> _Required work_
Going through the material below, output exactly the lines from the one containing "#表示使用 命令提示字元" through the one containing "3. 增加测试持续时间，减少偶然因素影响", and no pictures.

> _Exercise inputs_
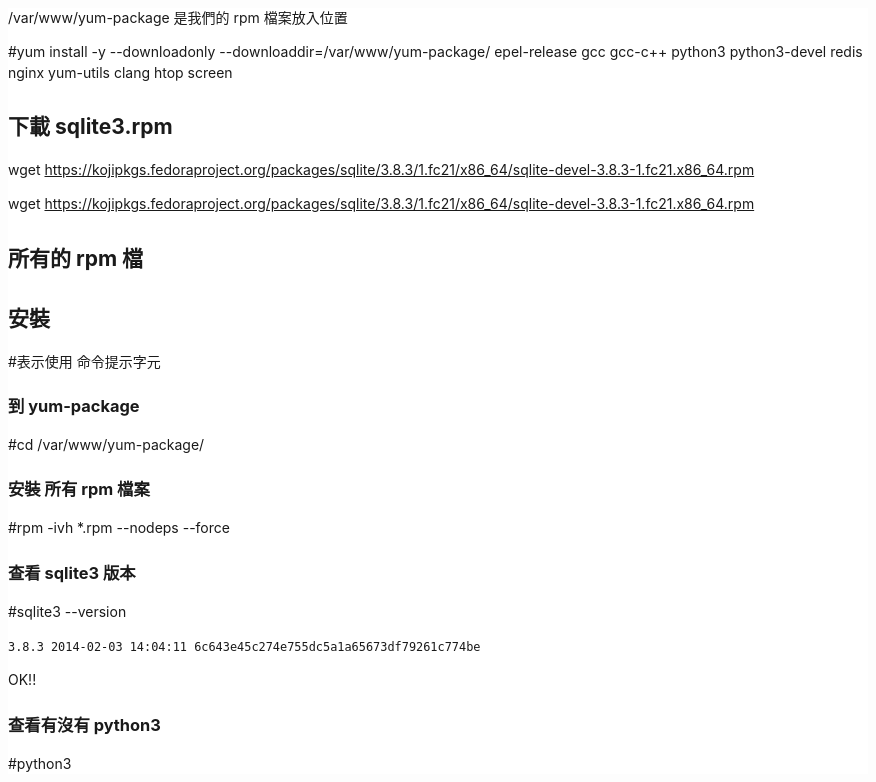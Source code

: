 /var/www/yum-package 是我們的 rpm 檔案放入位置

#yum install -y --downloadonly --downloaddir=/var/www/yum-package/ 
epel-release
gcc
gcc-c++
python3
python3-devel
redis
nginx
yum-utils
clang
htop
screen

## 下載 sqlite3.rpm

wget https://kojipkgs.fedoraproject.org/packages/sqlite/3.8.3/1.fc21/x86_64/sqlite-devel-3.8.3-1.fc21.x86_64.rpm

wget https://kojipkgs.fedoraproject.org/packages/sqlite/3.8.3/1.fc21/x86_64/sqlite-devel-3.8.3-1.fc21.x86_64.rpm



## 所有的 rpm 檔



## 安裝

#表示使用 命令提示字元

### 到 yum-package

#cd /var/www/yum-package/

### 安裝 所有 rpm 檔案

#rpm -ivh *.rpm --nodeps --force


### 查看 sqlite3 版本

#sqlite3 --version

```
3.8.3 2014-02-03 14:04:11 6c643e45c274e755dc5a1a65673df79261c774be
```

OK!!

### 查看有沒有 python3

#python3
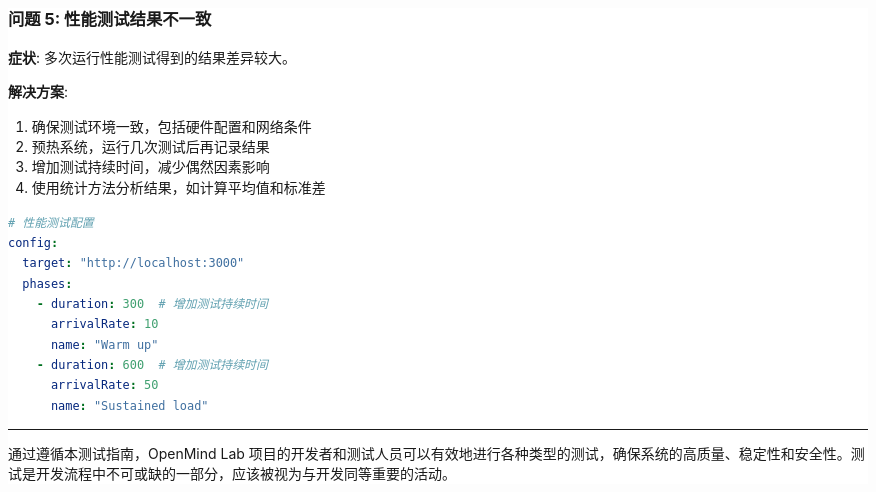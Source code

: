 ### 问题 5: 性能测试结果不一致

**症状**: 多次运行性能测试得到的结果差异较大。

**解决方案**:
1. 确保测试环境一致，包括硬件配置和网络条件
2. 预热系统，运行几次测试后再记录结果
3. 增加测试持续时间，减少偶然因素影响
4. 使用统计方法分析结果，如计算平均值和标准差

```yaml
# 性能测试配置
config:
  target: "http://localhost:3000"
  phases:
    - duration: 300  # 增加测试持续时间
      arrivalRate: 10
      name: "Warm up"
    - duration: 600  # 增加测试持续时间
      arrivalRate: 50
      name: "Sustained load"
```

---

通过遵循本测试指南，OpenMind Lab 项目的开发者和测试人员可以有效地进行各种类型的测试，确保系统的高质量、稳定性和安全性。测试是开发流程中不可或缺的一部分，应该被视为与开发同等重要的活动。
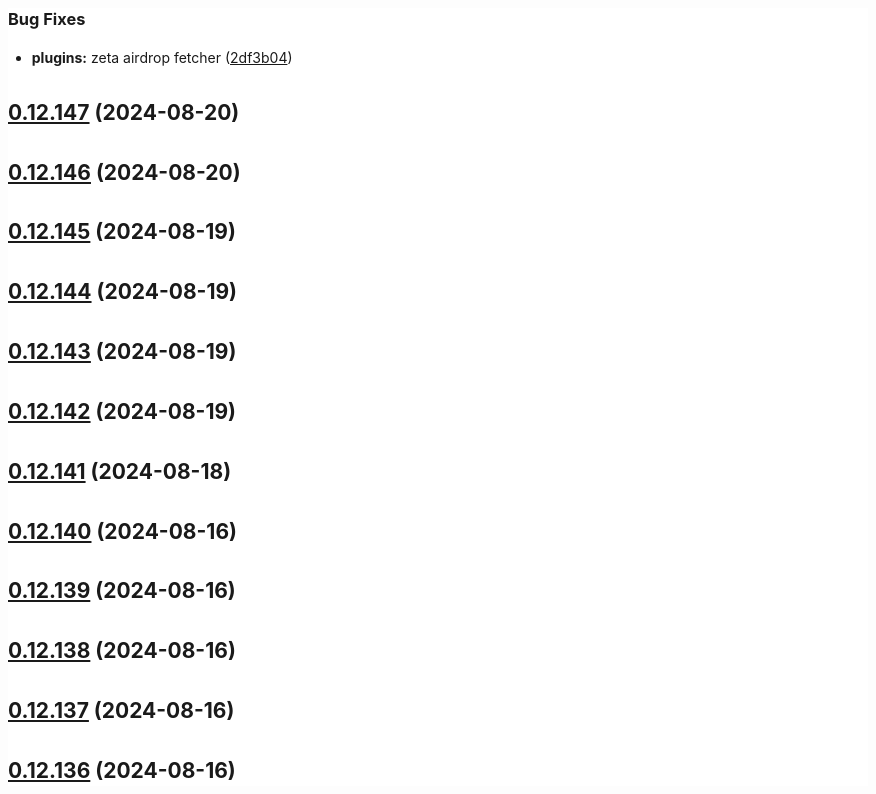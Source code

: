 ### Bug Fixes

* **plugins:** zeta airdrop fetcher ([2df3b04](https://github.com/sonarwatch/portfolio/commit/2df3b046a5078862d9fbbb7bcbc69fa40237a5c8))



## [0.12.147](https://github.com/sonarwatch/portfolio/compare/plugins-0.12.146...plugins-0.12.147) (2024-08-20)



## [0.12.146](https://github.com/sonarwatch/portfolio/compare/plugins-0.12.145...plugins-0.12.146) (2024-08-20)



## [0.12.145](https://github.com/sonarwatch/portfolio/compare/plugins-0.12.144...plugins-0.12.145) (2024-08-19)



## [0.12.144](https://github.com/sonarwatch/portfolio/compare/plugins-0.12.143...plugins-0.12.144) (2024-08-19)

## [0.12.143](https://github.com/sonarwatch/portfolio/compare/plugins-0.12.142...plugins-0.12.143) (2024-08-19)

## [0.12.142](https://github.com/sonarwatch/portfolio/compare/plugins-0.12.141...plugins-0.12.142) (2024-08-19)

## [0.12.141](https://github.com/sonarwatch/portfolio/compare/plugins-0.12.140...plugins-0.12.141) (2024-08-18)

## [0.12.140](https://github.com/sonarwatch/portfolio/compare/plugins-0.12.139...plugins-0.12.140) (2024-08-16)

## [0.12.139](https://github.com/sonarwatch/portfolio/compare/plugins-0.12.138...plugins-0.12.139) (2024-08-16)

## [0.12.138](https://github.com/sonarwatch/portfolio/compare/plugins-0.12.137...plugins-0.12.138) (2024-08-16)

## [0.12.137](https://github.com/sonarwatch/portfolio/compare/plugins-0.12.136...plugins-0.12.137) (2024-08-16)

## [0.12.136](https://github.com/sonarwatch/portfolio/compare/plugins-0.12.135...plugins-0.12.136) (2024-08-16)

> _Result below_
#表示使用 命令提示字元

### 到 yum-package

#cd /var/www/yum-package/

### 安裝 所有 rpm 檔案

#rpm -ivh *.rpm --nodeps --force


### 查看 sqlite3 版本

#sqlite3 --version

```
3.8.3 2014-02-03 14:04:11 6c643e45c274e755dc5a1a65673df79261c774be
```

OK!!

### 查看有沒有 python3

#python3
Source code

: ### 问题 5: 性能测试结果不一致

**症状**: 多次运行性能测试得到的结果差异较大。

**解决方案**:
1. 确保测试环境一致，包括硬件配置和网络条件
2. 预热系统，运行几次测试后再记录结果
3. 增加测试持续时间，减少偶然因素影响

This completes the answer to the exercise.